BEGIN Extracted records

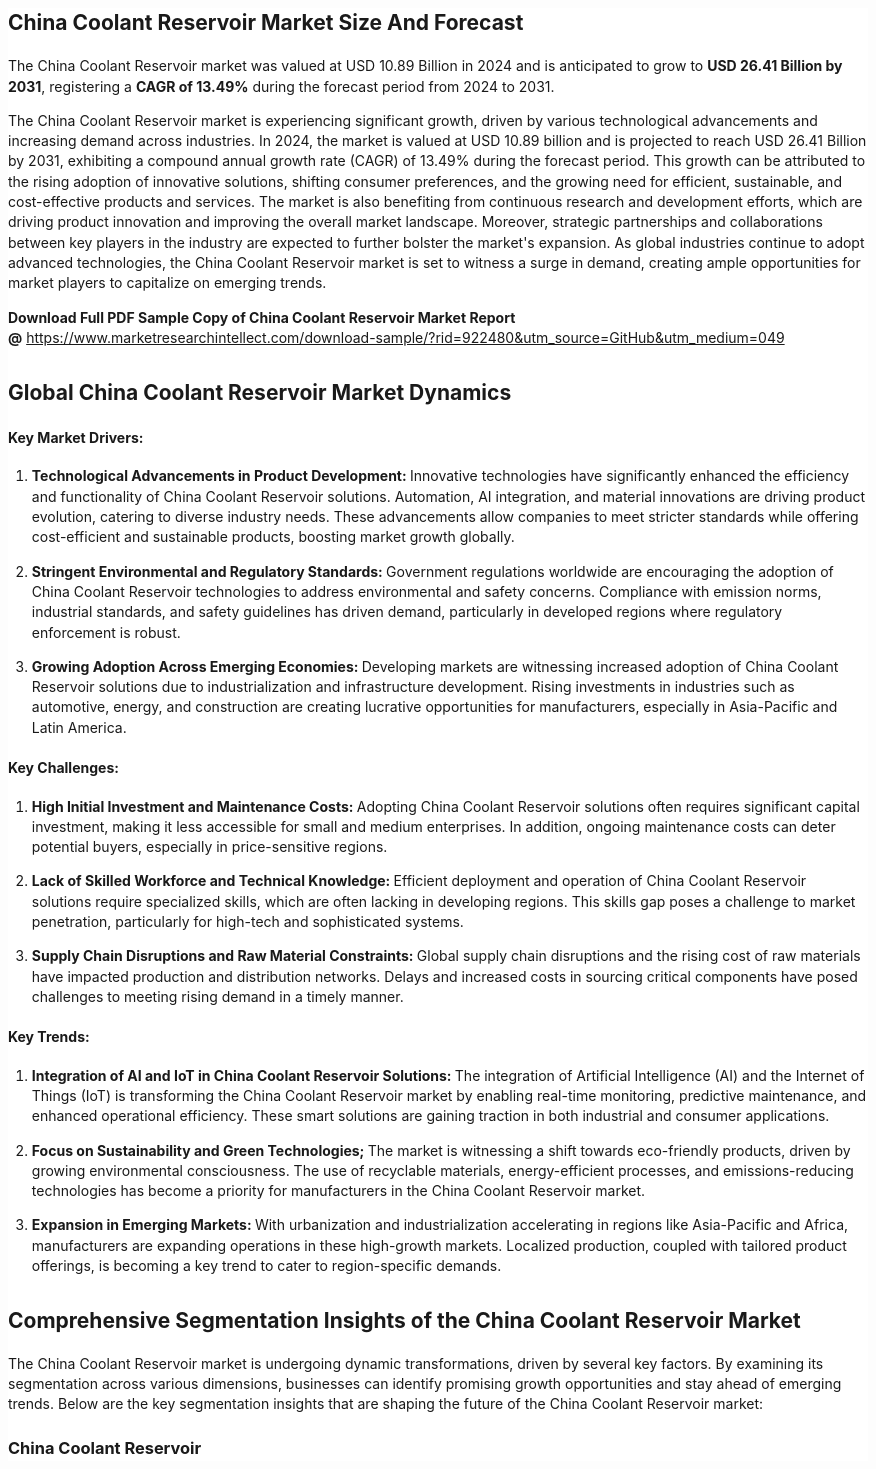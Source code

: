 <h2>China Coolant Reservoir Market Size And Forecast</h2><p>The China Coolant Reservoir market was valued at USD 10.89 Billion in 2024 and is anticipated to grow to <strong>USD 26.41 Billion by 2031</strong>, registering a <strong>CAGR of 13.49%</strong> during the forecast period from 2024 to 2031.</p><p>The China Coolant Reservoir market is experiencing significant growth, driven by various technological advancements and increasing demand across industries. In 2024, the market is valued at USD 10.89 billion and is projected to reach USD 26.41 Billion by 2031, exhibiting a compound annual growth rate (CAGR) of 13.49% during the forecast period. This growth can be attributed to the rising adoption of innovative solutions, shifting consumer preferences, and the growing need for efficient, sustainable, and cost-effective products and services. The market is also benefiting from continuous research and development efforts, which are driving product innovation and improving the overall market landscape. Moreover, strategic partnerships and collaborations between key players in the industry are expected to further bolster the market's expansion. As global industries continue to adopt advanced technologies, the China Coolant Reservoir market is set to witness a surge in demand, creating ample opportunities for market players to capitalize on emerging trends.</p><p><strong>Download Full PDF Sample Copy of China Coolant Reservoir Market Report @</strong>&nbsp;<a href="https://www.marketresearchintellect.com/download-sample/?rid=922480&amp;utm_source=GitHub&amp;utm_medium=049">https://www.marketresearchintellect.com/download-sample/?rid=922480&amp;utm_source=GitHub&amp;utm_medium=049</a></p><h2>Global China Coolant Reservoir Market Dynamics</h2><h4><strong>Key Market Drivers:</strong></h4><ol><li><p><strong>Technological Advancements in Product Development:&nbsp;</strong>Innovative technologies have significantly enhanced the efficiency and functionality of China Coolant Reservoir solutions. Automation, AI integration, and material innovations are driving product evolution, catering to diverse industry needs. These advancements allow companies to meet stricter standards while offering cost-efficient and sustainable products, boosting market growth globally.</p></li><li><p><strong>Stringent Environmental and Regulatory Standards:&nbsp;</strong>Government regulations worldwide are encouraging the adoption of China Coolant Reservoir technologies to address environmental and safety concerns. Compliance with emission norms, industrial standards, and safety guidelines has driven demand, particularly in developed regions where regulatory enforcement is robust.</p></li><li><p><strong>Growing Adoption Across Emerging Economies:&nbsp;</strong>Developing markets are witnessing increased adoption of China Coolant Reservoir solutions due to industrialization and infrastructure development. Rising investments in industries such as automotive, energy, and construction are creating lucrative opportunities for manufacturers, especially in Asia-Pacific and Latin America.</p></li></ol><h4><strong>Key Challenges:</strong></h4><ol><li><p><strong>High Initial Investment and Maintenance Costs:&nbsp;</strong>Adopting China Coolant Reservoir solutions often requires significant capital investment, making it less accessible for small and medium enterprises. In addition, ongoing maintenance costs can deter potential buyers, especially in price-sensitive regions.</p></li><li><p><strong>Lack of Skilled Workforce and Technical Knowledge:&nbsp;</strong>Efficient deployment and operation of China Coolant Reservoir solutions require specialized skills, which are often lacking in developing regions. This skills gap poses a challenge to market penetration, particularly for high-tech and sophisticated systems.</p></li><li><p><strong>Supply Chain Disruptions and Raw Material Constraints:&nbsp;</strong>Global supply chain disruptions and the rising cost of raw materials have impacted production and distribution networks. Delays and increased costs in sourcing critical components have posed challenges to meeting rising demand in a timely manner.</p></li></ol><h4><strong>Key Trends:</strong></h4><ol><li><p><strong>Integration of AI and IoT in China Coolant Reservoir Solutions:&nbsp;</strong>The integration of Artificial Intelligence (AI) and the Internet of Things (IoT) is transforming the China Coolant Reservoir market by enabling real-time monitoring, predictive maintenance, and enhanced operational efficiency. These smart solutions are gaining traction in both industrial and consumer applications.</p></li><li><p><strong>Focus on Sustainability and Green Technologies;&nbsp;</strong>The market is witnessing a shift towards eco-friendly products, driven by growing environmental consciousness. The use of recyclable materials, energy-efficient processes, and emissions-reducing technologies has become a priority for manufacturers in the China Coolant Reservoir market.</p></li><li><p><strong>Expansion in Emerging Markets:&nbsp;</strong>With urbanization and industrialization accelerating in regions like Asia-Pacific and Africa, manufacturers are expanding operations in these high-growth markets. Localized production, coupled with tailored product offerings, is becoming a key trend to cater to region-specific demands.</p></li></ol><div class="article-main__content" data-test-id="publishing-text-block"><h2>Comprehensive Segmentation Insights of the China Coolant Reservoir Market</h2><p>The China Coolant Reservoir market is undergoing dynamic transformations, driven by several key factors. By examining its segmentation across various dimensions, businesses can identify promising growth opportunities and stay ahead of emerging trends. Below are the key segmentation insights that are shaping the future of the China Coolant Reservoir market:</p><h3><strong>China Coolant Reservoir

END Extracted records
BEGIN Extracted records

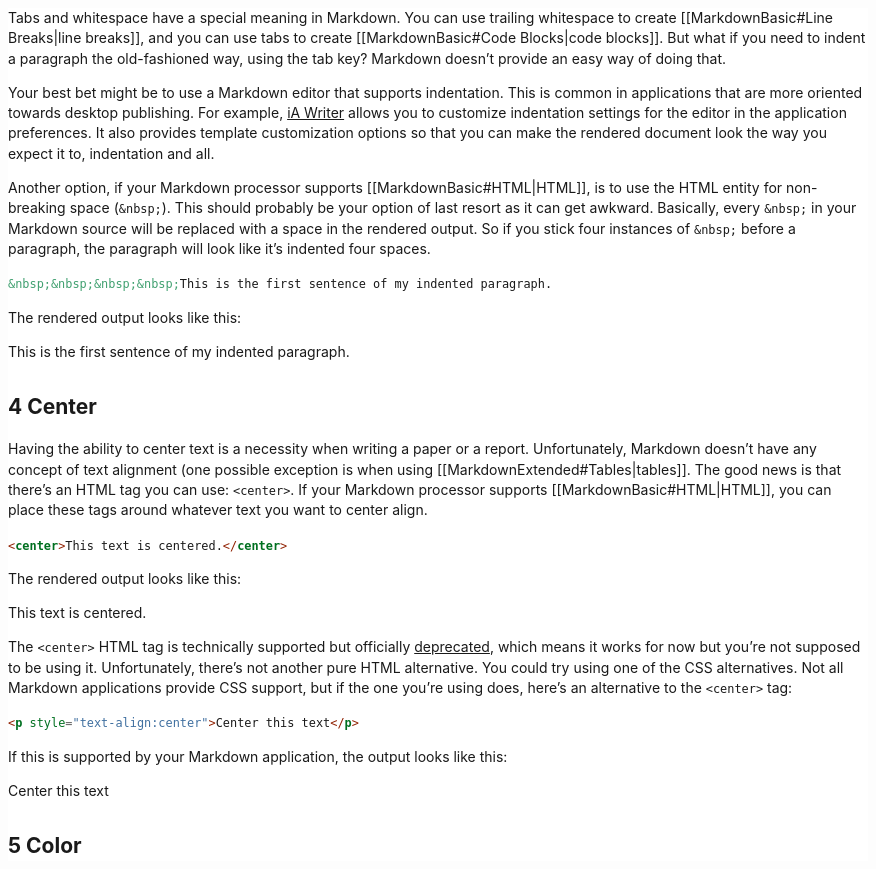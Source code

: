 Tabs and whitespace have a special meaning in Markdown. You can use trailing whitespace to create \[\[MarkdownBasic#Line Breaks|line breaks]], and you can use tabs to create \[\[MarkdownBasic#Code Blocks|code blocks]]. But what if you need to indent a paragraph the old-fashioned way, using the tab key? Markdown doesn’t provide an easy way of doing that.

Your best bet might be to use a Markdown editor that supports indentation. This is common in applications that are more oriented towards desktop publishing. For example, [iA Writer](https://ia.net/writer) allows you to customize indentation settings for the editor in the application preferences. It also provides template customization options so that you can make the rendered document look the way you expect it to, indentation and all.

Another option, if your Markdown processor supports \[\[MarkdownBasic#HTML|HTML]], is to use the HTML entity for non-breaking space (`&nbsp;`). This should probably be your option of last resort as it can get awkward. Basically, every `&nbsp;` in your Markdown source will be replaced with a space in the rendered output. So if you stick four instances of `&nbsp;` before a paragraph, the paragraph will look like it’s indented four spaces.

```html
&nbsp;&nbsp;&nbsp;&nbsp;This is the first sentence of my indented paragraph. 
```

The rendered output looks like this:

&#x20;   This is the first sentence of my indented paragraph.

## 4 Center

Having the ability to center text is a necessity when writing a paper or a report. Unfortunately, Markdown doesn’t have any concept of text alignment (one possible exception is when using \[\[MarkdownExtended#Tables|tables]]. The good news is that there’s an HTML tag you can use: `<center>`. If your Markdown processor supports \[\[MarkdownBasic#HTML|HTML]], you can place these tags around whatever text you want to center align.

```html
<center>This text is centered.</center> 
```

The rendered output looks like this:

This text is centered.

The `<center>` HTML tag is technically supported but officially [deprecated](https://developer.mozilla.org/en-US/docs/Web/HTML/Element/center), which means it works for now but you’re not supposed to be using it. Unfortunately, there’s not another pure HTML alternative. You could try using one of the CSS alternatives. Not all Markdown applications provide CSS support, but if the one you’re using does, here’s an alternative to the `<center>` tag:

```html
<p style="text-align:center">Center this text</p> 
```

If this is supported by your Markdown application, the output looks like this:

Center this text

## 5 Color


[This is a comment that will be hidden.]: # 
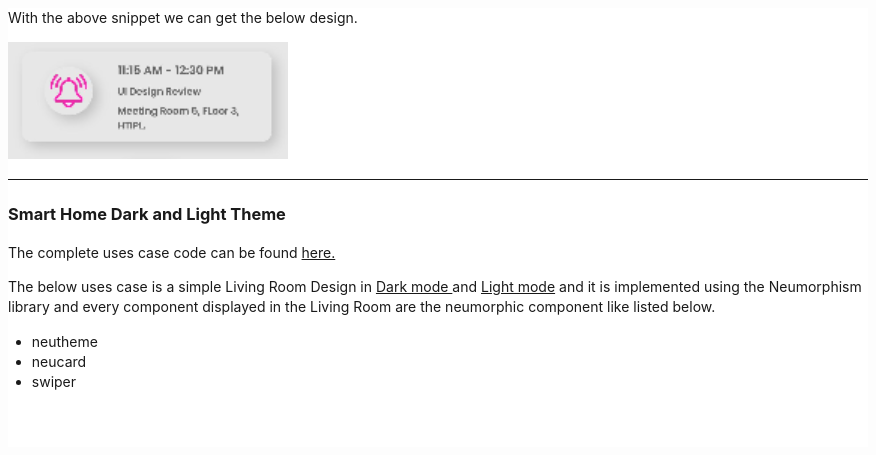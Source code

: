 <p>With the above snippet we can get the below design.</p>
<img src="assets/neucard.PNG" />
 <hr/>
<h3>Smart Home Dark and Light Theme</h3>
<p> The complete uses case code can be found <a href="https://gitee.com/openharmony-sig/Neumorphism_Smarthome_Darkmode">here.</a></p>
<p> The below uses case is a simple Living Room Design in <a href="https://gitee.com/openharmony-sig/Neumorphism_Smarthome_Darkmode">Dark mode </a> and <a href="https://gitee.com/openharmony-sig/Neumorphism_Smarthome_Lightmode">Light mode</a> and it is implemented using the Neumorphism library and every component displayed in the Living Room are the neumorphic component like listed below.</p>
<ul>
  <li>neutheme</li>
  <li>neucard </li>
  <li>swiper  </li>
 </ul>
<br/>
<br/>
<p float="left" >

END Extracted records
BEGIN Extracted records

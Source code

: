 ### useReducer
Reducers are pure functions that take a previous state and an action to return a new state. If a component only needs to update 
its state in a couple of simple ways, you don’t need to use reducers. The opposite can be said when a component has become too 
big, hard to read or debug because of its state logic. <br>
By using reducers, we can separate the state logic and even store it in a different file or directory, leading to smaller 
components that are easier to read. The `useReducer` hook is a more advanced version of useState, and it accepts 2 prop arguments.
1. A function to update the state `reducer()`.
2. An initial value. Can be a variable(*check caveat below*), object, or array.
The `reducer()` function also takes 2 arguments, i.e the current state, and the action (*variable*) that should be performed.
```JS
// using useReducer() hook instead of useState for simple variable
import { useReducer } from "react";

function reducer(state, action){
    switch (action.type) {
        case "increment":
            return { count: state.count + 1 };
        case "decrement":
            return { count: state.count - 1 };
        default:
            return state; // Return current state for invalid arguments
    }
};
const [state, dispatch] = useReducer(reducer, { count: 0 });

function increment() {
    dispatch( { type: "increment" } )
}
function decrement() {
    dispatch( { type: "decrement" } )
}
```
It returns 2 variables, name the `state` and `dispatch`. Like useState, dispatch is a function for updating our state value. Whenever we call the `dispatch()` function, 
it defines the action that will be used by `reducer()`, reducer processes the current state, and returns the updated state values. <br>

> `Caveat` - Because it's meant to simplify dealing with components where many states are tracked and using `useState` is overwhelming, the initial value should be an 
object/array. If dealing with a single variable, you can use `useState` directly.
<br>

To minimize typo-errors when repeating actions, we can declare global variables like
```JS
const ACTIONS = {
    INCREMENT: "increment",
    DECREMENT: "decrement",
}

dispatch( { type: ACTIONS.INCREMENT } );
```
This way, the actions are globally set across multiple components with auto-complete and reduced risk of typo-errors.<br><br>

END Extracted records

Exercise: Please give an exact copy of the lines above, beginning with the line containing "its state in" and running through the line containing "big, hard to", and of no other lines.

Reply to the task:
its state in a couple of simple ways, you don’t need to use reducers. The opposite can be said when a component has become too 
big, hard to read or debug because of its state logic. <br>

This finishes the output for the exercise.